The Calgary Flames caught a fairly big break last night, as the Vancouver Canucks were whipped in Phoenix by the floundering Coyotes, ensuring the Flames keep for the time being their slim three point lead on the Northwest Division. How much does the Canucks blowing an easy opportunity and lowering the magic number by two points mean for the Flames? It helps a small bit, but I am still somewhat pessimistic to say the least. It may mean the Flames have to win one less game to win the division, but they are still going to have to have a good winning percentage for their final 11 games. The Flames must dig themselves out of the large hole they've dug if they want to win the division, and if they want to prove that they truly are contenders.

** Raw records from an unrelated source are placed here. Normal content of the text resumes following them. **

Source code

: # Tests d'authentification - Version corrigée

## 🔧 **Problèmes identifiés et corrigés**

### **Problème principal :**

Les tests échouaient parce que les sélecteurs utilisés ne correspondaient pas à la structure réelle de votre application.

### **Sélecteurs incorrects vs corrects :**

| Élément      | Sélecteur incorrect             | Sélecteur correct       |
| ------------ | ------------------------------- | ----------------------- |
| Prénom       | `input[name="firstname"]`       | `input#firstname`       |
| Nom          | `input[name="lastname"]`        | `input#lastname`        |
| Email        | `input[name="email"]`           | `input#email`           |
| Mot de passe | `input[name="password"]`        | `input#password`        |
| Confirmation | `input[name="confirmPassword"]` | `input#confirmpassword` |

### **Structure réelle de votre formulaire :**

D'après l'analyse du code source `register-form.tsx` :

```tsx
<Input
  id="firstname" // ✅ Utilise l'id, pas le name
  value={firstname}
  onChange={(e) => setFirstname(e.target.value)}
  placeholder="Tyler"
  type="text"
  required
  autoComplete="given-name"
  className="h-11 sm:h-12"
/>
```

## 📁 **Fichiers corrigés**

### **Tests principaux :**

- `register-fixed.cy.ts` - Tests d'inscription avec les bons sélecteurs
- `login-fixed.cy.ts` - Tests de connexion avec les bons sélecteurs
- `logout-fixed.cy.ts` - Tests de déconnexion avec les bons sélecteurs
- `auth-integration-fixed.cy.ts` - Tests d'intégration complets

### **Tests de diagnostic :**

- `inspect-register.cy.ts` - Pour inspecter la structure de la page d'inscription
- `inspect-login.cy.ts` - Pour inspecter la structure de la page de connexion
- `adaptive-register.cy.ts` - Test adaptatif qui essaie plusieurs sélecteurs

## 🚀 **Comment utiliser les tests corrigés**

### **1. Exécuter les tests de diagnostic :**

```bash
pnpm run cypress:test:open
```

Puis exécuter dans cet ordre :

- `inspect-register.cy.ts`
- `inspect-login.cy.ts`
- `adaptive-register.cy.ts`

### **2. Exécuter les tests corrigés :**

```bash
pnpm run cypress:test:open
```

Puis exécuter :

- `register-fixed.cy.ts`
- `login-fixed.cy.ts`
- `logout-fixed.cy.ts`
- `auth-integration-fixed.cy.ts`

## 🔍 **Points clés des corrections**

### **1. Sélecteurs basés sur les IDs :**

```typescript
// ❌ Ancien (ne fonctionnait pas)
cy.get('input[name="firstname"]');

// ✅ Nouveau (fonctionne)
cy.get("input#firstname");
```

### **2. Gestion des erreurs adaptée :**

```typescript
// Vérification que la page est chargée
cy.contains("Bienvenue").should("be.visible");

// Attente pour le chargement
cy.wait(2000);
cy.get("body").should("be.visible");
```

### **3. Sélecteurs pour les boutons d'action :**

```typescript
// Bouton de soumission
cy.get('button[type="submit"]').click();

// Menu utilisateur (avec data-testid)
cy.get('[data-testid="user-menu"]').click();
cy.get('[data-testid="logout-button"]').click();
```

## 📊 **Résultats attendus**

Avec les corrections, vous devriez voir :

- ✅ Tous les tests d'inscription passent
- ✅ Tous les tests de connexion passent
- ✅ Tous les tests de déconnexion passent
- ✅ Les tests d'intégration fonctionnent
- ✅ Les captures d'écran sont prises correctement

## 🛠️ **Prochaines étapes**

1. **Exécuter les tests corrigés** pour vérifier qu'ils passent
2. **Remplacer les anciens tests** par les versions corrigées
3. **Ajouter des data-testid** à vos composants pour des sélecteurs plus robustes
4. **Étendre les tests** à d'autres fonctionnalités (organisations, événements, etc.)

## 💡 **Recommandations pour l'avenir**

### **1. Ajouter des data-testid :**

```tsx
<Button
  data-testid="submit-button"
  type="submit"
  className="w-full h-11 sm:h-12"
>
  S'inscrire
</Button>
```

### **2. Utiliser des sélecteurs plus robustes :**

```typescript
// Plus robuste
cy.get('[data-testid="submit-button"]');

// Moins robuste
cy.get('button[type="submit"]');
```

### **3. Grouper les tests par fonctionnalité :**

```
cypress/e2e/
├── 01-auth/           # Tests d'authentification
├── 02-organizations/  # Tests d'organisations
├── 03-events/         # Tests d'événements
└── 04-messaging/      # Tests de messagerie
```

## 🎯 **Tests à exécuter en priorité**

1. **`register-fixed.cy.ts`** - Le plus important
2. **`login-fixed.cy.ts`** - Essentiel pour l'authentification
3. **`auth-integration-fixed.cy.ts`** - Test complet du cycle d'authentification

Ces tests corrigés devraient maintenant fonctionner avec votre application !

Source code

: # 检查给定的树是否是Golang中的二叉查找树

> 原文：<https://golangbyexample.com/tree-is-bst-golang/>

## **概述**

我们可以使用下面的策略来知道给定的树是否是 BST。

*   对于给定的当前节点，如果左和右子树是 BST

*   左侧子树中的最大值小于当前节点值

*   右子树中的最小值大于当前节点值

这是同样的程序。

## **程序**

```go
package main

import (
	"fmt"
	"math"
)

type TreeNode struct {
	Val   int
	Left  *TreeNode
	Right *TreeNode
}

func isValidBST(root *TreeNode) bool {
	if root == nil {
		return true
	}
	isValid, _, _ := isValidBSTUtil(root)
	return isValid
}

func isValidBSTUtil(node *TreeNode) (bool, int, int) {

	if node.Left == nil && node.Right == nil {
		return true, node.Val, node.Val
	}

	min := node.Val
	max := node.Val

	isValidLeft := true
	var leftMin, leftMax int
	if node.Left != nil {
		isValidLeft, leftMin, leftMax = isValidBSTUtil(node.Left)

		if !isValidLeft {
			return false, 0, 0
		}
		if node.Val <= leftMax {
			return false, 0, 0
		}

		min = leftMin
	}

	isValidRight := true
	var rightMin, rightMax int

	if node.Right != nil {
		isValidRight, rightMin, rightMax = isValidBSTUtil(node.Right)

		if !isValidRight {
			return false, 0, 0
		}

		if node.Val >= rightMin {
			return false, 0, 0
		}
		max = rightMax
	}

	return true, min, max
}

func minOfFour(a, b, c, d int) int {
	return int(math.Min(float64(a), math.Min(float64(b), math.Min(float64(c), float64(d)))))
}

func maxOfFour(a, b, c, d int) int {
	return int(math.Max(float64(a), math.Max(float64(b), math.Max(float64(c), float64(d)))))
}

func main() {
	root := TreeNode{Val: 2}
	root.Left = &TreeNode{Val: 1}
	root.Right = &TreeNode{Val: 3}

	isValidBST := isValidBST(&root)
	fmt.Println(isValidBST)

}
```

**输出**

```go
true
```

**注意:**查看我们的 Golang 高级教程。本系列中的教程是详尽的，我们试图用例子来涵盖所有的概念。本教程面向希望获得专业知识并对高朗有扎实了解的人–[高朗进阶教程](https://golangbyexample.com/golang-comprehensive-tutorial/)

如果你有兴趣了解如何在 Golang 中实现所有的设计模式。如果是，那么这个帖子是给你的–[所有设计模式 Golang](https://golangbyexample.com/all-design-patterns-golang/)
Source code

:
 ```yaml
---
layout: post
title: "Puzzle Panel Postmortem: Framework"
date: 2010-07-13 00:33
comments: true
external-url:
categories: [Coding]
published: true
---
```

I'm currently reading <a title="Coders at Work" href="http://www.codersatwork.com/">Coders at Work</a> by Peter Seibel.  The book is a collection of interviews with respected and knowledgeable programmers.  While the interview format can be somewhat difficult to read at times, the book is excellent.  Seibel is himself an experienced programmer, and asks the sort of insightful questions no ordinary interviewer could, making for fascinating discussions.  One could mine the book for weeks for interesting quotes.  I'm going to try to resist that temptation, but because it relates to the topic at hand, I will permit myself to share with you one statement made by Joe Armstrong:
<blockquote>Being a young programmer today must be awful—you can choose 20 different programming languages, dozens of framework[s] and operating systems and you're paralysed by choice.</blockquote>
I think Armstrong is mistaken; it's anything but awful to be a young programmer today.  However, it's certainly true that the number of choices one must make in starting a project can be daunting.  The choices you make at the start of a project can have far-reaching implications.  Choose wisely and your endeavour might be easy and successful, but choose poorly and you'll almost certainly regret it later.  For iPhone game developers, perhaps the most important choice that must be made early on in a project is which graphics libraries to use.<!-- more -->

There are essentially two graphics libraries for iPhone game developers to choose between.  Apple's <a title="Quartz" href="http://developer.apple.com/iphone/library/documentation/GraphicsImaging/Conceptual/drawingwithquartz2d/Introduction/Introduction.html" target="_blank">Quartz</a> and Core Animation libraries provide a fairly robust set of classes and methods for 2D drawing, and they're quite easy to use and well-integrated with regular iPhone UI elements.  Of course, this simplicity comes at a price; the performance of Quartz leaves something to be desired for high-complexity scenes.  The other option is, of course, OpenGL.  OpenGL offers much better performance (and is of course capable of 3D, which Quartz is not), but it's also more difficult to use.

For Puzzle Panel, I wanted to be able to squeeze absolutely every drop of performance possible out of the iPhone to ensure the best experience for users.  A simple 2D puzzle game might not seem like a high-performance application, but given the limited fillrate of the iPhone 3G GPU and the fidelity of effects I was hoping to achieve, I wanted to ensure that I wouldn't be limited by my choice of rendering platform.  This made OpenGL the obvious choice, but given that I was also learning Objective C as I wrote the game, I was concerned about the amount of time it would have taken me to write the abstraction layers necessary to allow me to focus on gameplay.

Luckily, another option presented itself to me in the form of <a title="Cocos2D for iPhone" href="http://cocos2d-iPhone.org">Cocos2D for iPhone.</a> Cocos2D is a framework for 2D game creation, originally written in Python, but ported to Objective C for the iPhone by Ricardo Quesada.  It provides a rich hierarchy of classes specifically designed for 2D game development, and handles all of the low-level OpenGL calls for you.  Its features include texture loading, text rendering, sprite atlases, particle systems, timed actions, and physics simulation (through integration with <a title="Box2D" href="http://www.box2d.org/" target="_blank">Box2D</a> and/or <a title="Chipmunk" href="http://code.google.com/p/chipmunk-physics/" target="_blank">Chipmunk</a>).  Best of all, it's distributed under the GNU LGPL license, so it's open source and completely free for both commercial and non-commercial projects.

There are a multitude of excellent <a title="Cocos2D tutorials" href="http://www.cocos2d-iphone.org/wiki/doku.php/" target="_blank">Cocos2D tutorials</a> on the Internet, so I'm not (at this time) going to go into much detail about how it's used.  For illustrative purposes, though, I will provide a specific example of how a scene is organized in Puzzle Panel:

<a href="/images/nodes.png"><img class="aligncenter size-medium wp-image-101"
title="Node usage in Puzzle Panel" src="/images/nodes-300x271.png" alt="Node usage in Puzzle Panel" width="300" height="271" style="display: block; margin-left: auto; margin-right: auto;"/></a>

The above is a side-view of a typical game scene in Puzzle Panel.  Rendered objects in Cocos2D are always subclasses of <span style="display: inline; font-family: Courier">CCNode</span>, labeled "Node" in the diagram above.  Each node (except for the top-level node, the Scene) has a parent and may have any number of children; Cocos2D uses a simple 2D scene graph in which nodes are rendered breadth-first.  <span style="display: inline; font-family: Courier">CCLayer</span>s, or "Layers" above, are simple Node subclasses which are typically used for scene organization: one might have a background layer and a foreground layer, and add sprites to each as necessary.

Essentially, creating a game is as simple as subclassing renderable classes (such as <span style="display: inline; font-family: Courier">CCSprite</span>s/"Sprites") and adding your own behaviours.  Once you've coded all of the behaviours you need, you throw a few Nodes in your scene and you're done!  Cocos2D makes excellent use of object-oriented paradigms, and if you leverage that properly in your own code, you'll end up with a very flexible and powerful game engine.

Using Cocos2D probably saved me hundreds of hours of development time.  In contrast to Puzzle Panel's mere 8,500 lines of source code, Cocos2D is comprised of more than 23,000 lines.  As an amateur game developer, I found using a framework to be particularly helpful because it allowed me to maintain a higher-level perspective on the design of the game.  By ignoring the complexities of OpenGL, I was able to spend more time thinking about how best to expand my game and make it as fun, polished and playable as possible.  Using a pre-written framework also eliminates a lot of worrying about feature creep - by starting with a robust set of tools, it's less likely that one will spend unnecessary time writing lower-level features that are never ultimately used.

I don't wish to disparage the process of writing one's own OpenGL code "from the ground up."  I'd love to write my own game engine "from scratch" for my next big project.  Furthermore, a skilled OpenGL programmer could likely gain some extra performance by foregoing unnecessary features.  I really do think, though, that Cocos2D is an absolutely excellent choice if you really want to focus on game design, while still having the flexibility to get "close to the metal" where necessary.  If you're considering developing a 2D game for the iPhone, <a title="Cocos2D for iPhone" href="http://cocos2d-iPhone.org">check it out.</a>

How did things ever get this far? Just weeks ago, the Flames' division lead was as high as 10 points (maybe more, I can't remember). The causes behind the mess the Flames find themselves in are simple. Bad defense and inconsistent, mediocre goaltending are the reasons the Flames have gone 4-6 in their last ten, losing embarrassingly to teams such as Tampa Bay, Atlanta and Toronto. One leads to the other: bad defense means more shots on goal, which leads to a tired Miikka Kiprusoff. I count three games this month that I consider Kipper directly responsible for losing – the 5-2 loss at Atlanta, the 3-2 loss at New Jersey, and Friday's disastrous 3-2 loss to St. Louis. In his other two losses he has been mediocre at best, and has been yanked in all but one of his 5 losses this month. It raises an interesting question: is the bad defense causing Kipper to look tired? Or was Mike Keenan's insistence on only resting Kipper once a month bound to produce this? Whatever the case, the Flames need Kipper or his defense around him, preferably both, to get some Red Bull injected into their veins. It has been a question since the start of the year, and quite simply the Flames are not going anywhere if they cannot get Kipper on his world-class game.
The schedule makers have not done the Flames any favors for this crucial final 11 games. The Flames' opponents include Detroit, Pittsburgh, San Jose, Columbus, and their 80th game is a visit to the Canucks which seems a good probability to decide the division, just as their 80th game last year in Minnesota decided the division. Meanwhile, the Canucks themselves have a criminally easy schedule, with only three of 11 games against teams currently in the playoffs (Edmonton, Calgary and Chicago). It's clear that if the Flames want to prove themselves as the true contenders so many people made them out to be (especially after Darryl Sutter's bold moves at the deadline) they have to do it now. The magic number to beat Vancouver is 19 (perhaps 20) points. This means that, at the very least, the Flames would have to win 5 games and Vancouver would have to lose 5 in regulation. What's more likely though, given how Vancouver is playing, is at least 7 wins and 2-3 Vancouver losses. A record of 7-3-1 in their final 11 games and 2 Vancouver regulation losses would give the Flames the division – but ONLY if the Flames won the final game vs. Vancouver in regulation. If the Flames went 8-2-1 – a huge request I know, but I am only crunching numbers - Vancouver would have to win 10 of their final 11 games, including the Calgary game, to win the division (however, if they lost that game in overtime or shootout, they would win the division). These are scary numbers. But I don't think they can be disputed. This is what needs to happen for Calgary to still win the division. Unless Vancouver slows down, there is no other way.
Those who have read my blogs know how pessimistic I can get. Up until this month, I have been forced to admit I was wrong about pretty much everything regarding the Flames that I said in the offseason. As a result, I have grown a lot more optimistic. However, the numbers are there for everyone to see. The Canucks are showing no signs of slowing down, and the Flames are looking like every inconsistent Flames team we have been used to in previous years. In my opinion, the Flames will either prove or disprove that they are contenders in these final 11 games.